Photos of Sarah Ishida when she was a baby in Korea and now.
A Korean adoptee looking for her birth parents has turned to flyers in Seoul after poor record-keeping and language issues have limited her search.
Sarah Ishida, 29, returned to Korea in 2012, but after several visits to the places where she was found and looked after, and to Korean organizations that help with birth family searches, she has been unable to discover much in her search.
Ishida has been told that an 18-year-old woman surnamed Ham found her in Changsin-dong, Seoul, shortly after she was born. She was taken to a police box in Mia-dong and eventually adopted by a Canadian family about nine months later.
But she says her visits to adoption agencies were more often disappointing than not, and that new documents often appeared for reasons she did not understand and they often cited new adoption rules when telling them she could not access information.
“The last time I went there were pictures I hadn’t seen before. And sometimes they would say. ‘You can’t see this study anymore because of the adoption law.’ But they don’t provide any extra explanation,” she said.
One agency told her it had tried unsuccessfully to look for the woman that found her, but she has since been told that this is not legal. While her social worker has been very helpful, she says her English was not good enough to explain the rule changes.
To make things harder, her orphanage no longer exists. Nor does the police box she was taken to, and the police officer listed as receiving her is not on any police records.

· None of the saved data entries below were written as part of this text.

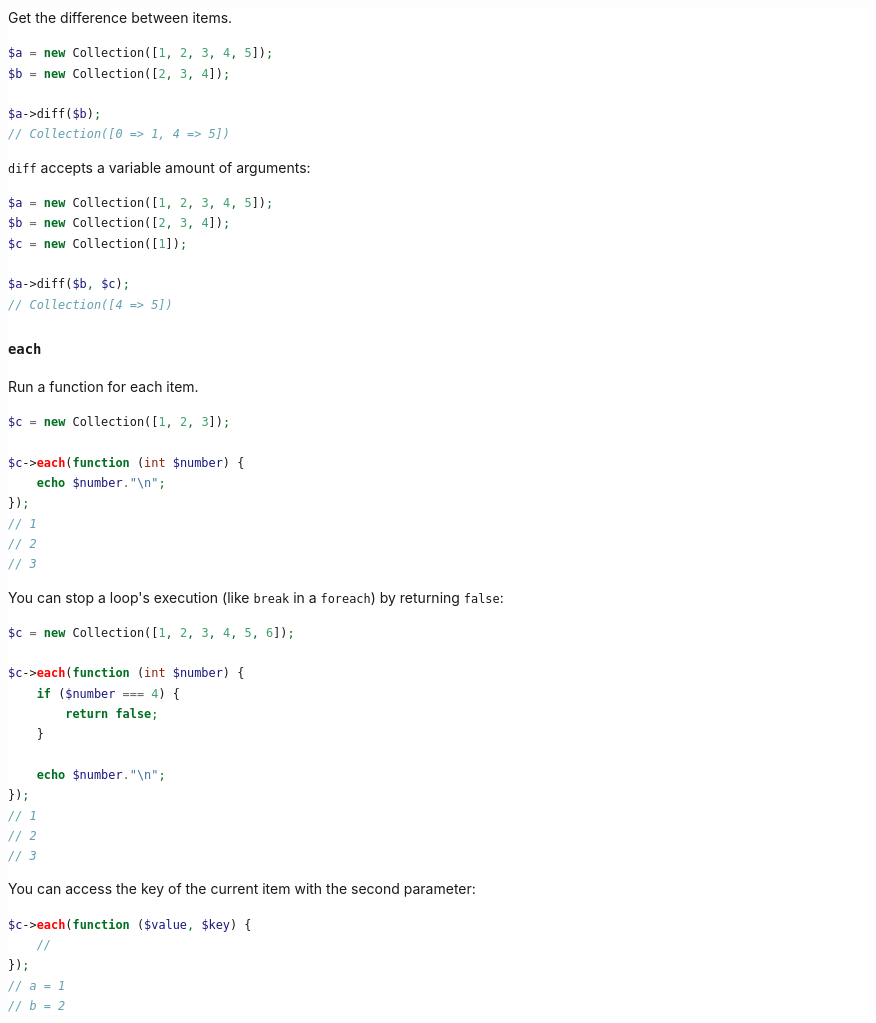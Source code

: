 Get the difference between items.

```php
$a = new Collection([1, 2, 3, 4, 5]);
$b = new Collection([2, 3, 4]);

$a->diff($b);
// Collection([0 => 1, 4 => 5])
```

`diff` accepts a variable amount of arguments:

```php
$a = new Collection([1, 2, 3, 4, 5]);
$b = new Collection([2, 3, 4]);
$c = new Collection([1]);

$a->diff($b, $c);
// Collection([4 => 5])
```

### `each`

Run a function for each item.

```php
$c = new Collection([1, 2, 3]);

$c->each(function (int $number) {
    echo $number."\n";
});
// 1
// 2
// 3
```

You can stop a loop's execution (like `break` in a `foreach`) by returning `false`:

```php
$c = new Collection([1, 2, 3, 4, 5, 6]);

$c->each(function (int $number) {
    if ($number === 4) {
        return false;
    }

    echo $number."\n";
});
// 1
// 2
// 3
```

You can access the key of the current item with the second parameter:

```php
$c->each(function ($value, $key) {
    //
});
// a = 1
// b = 2
```
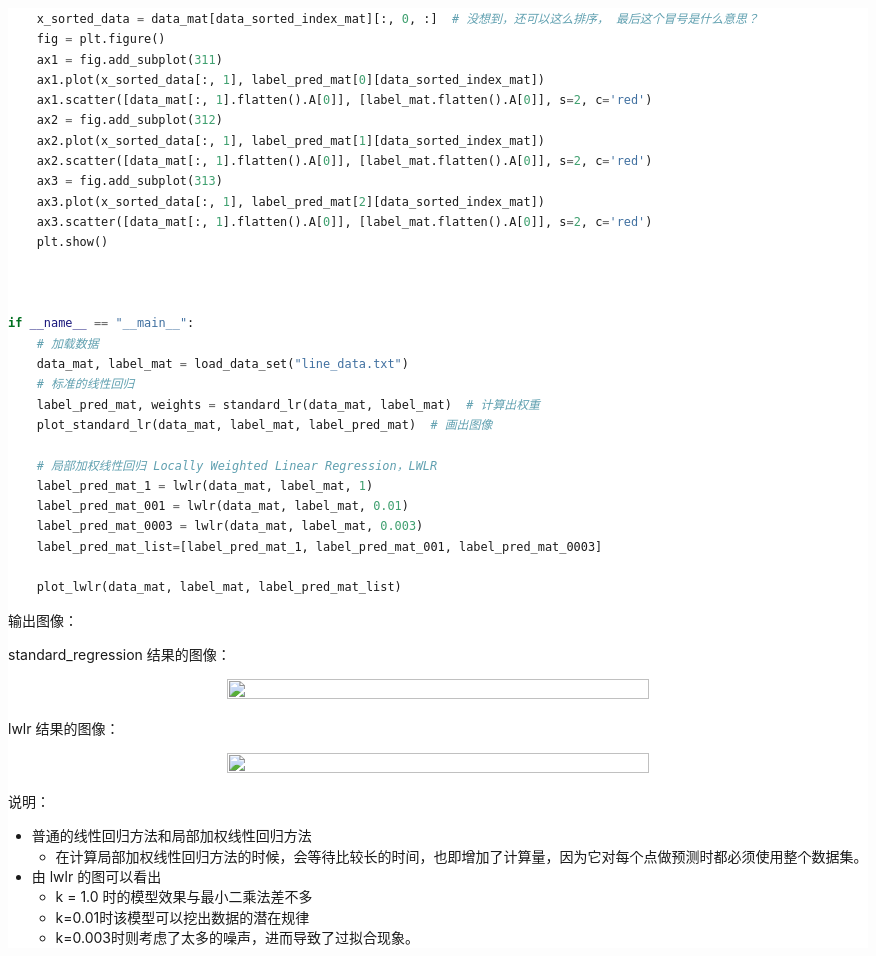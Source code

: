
 ```py
    x_sorted_data = data_mat[data_sorted_index_mat][:, 0, :]  # 没想到，还可以这么排序， 最后这个冒号是什么意思？
    fig = plt.figure()
    ax1 = fig.add_subplot(311)
    ax1.plot(x_sorted_data[:, 1], label_pred_mat[0][data_sorted_index_mat])
    ax1.scatter([data_mat[:, 1].flatten().A[0]], [label_mat.flatten().A[0]], s=2, c='red')
    ax2 = fig.add_subplot(312)
    ax2.plot(x_sorted_data[:, 1], label_pred_mat[1][data_sorted_index_mat])
    ax2.scatter([data_mat[:, 1].flatten().A[0]], [label_mat.flatten().A[0]], s=2, c='red')
    ax3 = fig.add_subplot(313)
    ax3.plot(x_sorted_data[:, 1], label_pred_mat[2][data_sorted_index_mat])
    ax3.scatter([data_mat[:, 1].flatten().A[0]], [label_mat.flatten().A[0]], s=2, c='red')
    plt.show()


​
if __name__ == "__main__":
    # 加载数据
    data_mat, label_mat = load_data_set("line_data.txt")
    # 标准的线性回归
    label_pred_mat, weights = standard_lr(data_mat, label_mat)  # 计算出权重
    plot_standard_lr(data_mat, label_mat, label_pred_mat)  # 画出图像

    # 局部加权线性回归 Locally Weighted Linear Regression，LWLR
    label_pred_mat_1 = lwlr(data_mat, label_mat, 1)
    label_pred_mat_001 = lwlr(data_mat, label_mat, 0.01)
    label_pred_mat_0003 = lwlr(data_mat, label_mat, 0.003)
    label_pred_mat_list=[label_pred_mat_1, label_pred_mat_001, label_pred_mat_0003]

    plot_lwlr(data_mat, label_mat, label_pred_mat_list)
```

输出图像：

standard_regression 结果的图像：


<p align="center">
    <img width="70%" height="70%" src="http://images.iterate.site/blog/image/180727/4Cc7L0LkiE.png?imageslim">
</p>

lwlr 结果的图像：


<p align="center">
    <img width="70%" height="70%" src="http://images.iterate.site/blog/image/180727/AkEAJ11Djh.png?imageslim">
</p>


说明：

- 普通的线性回归方法和局部加权线性回归方法
  - 在计算局部加权线性回归方法的时候，会等待比较长的时间，也即增加了计算量，因为它对每个点做预测时都必须使用整个数据集。
- 由 lwlr 的图可以看出
  - k = 1.0 时的模型效果与最小二乘法差不多
  - k=0.01时该模型可以挖出数据的潜在规律
  - k=0.003时则考虑了太多的噪声，进而导致了过拟合现象。
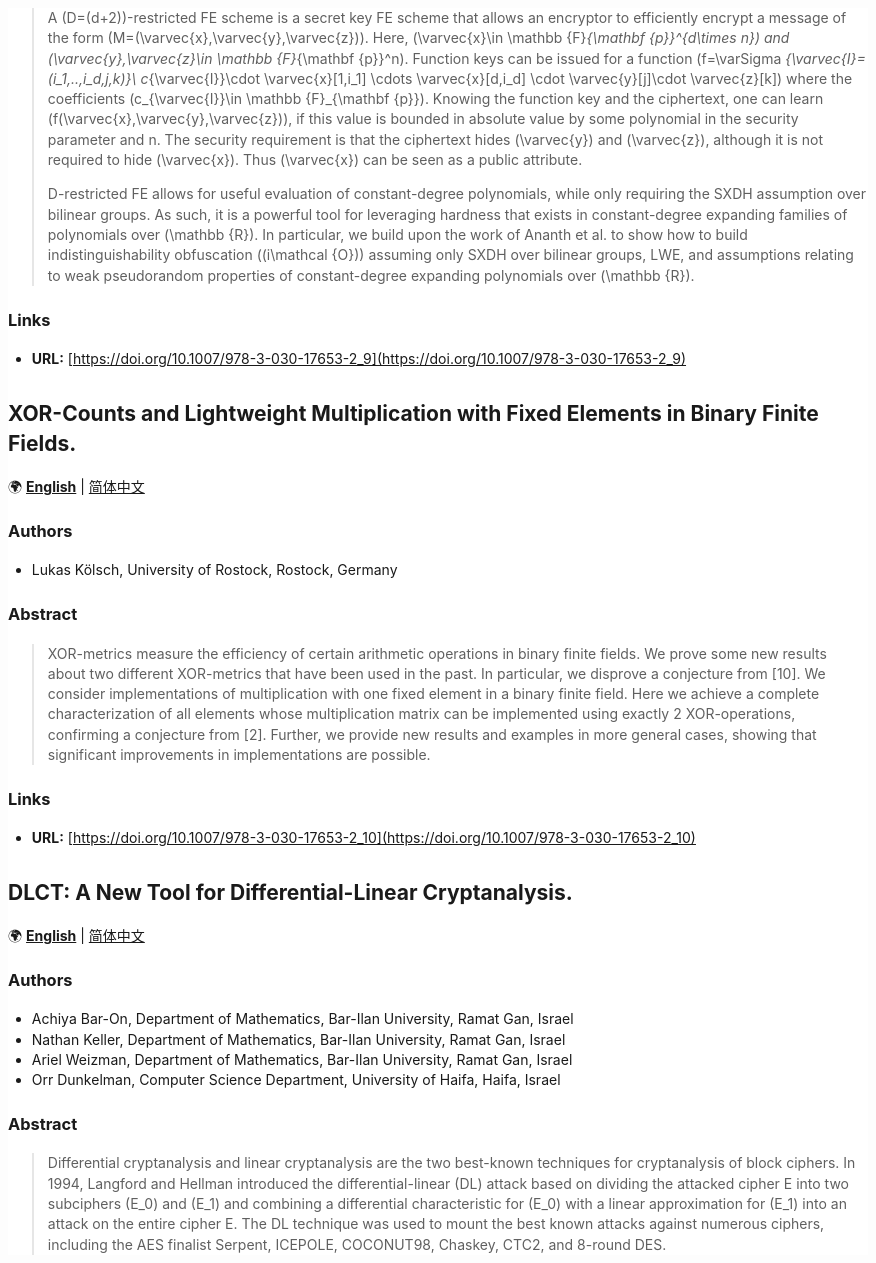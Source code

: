 > A \(D=(d+2)\)-restricted FE scheme is a secret key FE scheme that allows an encryptor to efficiently encrypt a message of the form \(M=(\varvec{x},\varvec{y},\varvec{z})\). Here, \(\varvec{x}\in \mathbb {F}_{\mathbf {p}}^{d\times n}\) and \(\varvec{y},\varvec{z}\in \mathbb {F}_{\mathbf {p}}^n\). Function keys can be issued for a function \(f=\varSigma _{\varvec{I}= (i_1,..,i_d,j,k)}\ c_{\varvec{I}}\cdot \varvec{x}[1,i_1] \cdots \varvec{x}[d,i_d] \cdot \varvec{y}[j]\cdot \varvec{z}[k]\) where the coefficients \(c_{\varvec{I}}\in \mathbb {F}_{\mathbf {p}}\). Knowing the function key and the ciphertext, one can learn \(f(\varvec{x},\varvec{y},\varvec{z})\), if this value is bounded in absolute value by some polynomial in the security parameter and n. The security requirement is that the ciphertext hides \(\varvec{y}\) and \(\varvec{z}\), although it is not required to hide \(\varvec{x}\). Thus \(\varvec{x}\) can be seen as a public attribute.
> 
> D-restricted FE allows for useful evaluation of constant-degree polynomials, while only requiring the SXDH assumption over bilinear groups. As such, it is a powerful tool for leveraging hardness that exists in constant-degree expanding families of polynomials over \(\mathbb {R}\). In particular, we build upon the work of Ananth et al. to show how to build indistinguishability obfuscation (\(i\mathcal {O}\)) assuming only SXDH over bilinear groups, LWE, and assumptions relating to weak pseudorandom properties of constant-degree expanding polynomials over \(\mathbb {R}\).

### Links
- **URL:** [https://doi.org/10.1007/978-3-030-17653-2_9](https://doi.org/10.1007/978-3-030-17653-2_9)
## XOR-Counts and Lightweight Multiplication with Fixed Elements in Binary Finite Fields.
🌍 **[English](../../../docs/en/Eurocrypt/Eurocrypt[2019-1].md#xor-counts-and-lightweight-multiplication-with-fixed-elements-in-binary-finite-fields)** | [简体中文](../../../docs/zh-CN/Eurocrypt/Eurocrypt[2019-1].md#xor-counts-and-lightweight-multiplication-with-fixed-elements-in-binary-finite-fields)
### Authors
* Lukas Kölsch, University of Rostock, Rostock, Germany
### Abstract
> XOR-metrics measure the efficiency of certain arithmetic operations in binary finite fields. We prove some new results about two different XOR-metrics that have been used in the past. In particular, we disprove a conjecture from [10]. We consider implementations of multiplication with one fixed element in a binary finite field. Here we achieve a complete characterization of all elements whose multiplication matrix can be implemented using exactly 2 XOR-operations, confirming a conjecture from [2]. Further, we provide new results and examples in more general cases, showing that significant improvements in implementations are possible.

### Links
- **URL:** [https://doi.org/10.1007/978-3-030-17653-2_10](https://doi.org/10.1007/978-3-030-17653-2_10)
## DLCT: A New Tool for Differential-Linear Cryptanalysis.
🌍 **[English](../../../docs/en/Eurocrypt/Eurocrypt[2019-1].md#dlct-a-new-tool-for-differential-linear-cryptanalysis)** | [简体中文](../../../docs/zh-CN/Eurocrypt/Eurocrypt[2019-1].md#dlct-a-new-tool-for-differential-linear-cryptanalysis)
### Authors
* Achiya Bar-On, Department of Mathematics, Bar-Ilan University, Ramat Gan, Israel
* Nathan Keller, Department of Mathematics, Bar-Ilan University, Ramat Gan, Israel
* Ariel Weizman, Department of Mathematics, Bar-Ilan University, Ramat Gan, Israel
* Orr Dunkelman, Computer Science Department, University of Haifa, Haifa, Israel
### Abstract
> Differential cryptanalysis and linear cryptanalysis are the two best-known techniques for cryptanalysis of block ciphers. In 1994, Langford and Hellman introduced the differential-linear (DL) attack based on dividing the attacked cipher E into two subciphers \(E_0\) and \(E_1\) and combining a differential characteristic for \(E_0\) with a linear approximation for \(E_1\) into an attack on the entire cipher E. The DL technique was used to mount the best known attacks against numerous ciphers, including the AES finalist Serpent, ICEPOLE, COCONUT98, Chaskey, CTC2, and 8-round DES.
>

She has been advised to go on television to further her search, but says there is a lot of competition to get a spot, and feels that those with more information will be prioritized ahead of her.
But despite the disappointments, she says she is not ready to give up.
Now she is trying find her birth parents, or the woman who found her, by traveling to Seoul from her home in Daejeon to post flyers. She and friends posted flyers in Mia-dong last month, which yielded no new information, but got more exposure for her cause through local businessmen and politicians sharing her story on social media.
She plans to flyer in Seoul again, this time around Changsin-dong, on Dec. 7.
Ishida’s job contract ends in February, when she plans to return to Canada and consider her options.
“For a lot of adoptees like me it’s a really difficult decision to leave Korea, because it’s really far away and it’s expensive,” she said. “It’s difficult to leave and then not know if you will be able to come back.”
But leaving the country is not the only reason that time is an issue. Ishida said she used to have negative feelings about her situation when she was younger and only in her late 20s felt the need to explore it firsthand and understand the culture and what led to her being adopted.
“It has been 30 years since I was abandoned,” she said. “My family may have relocated or passed away.”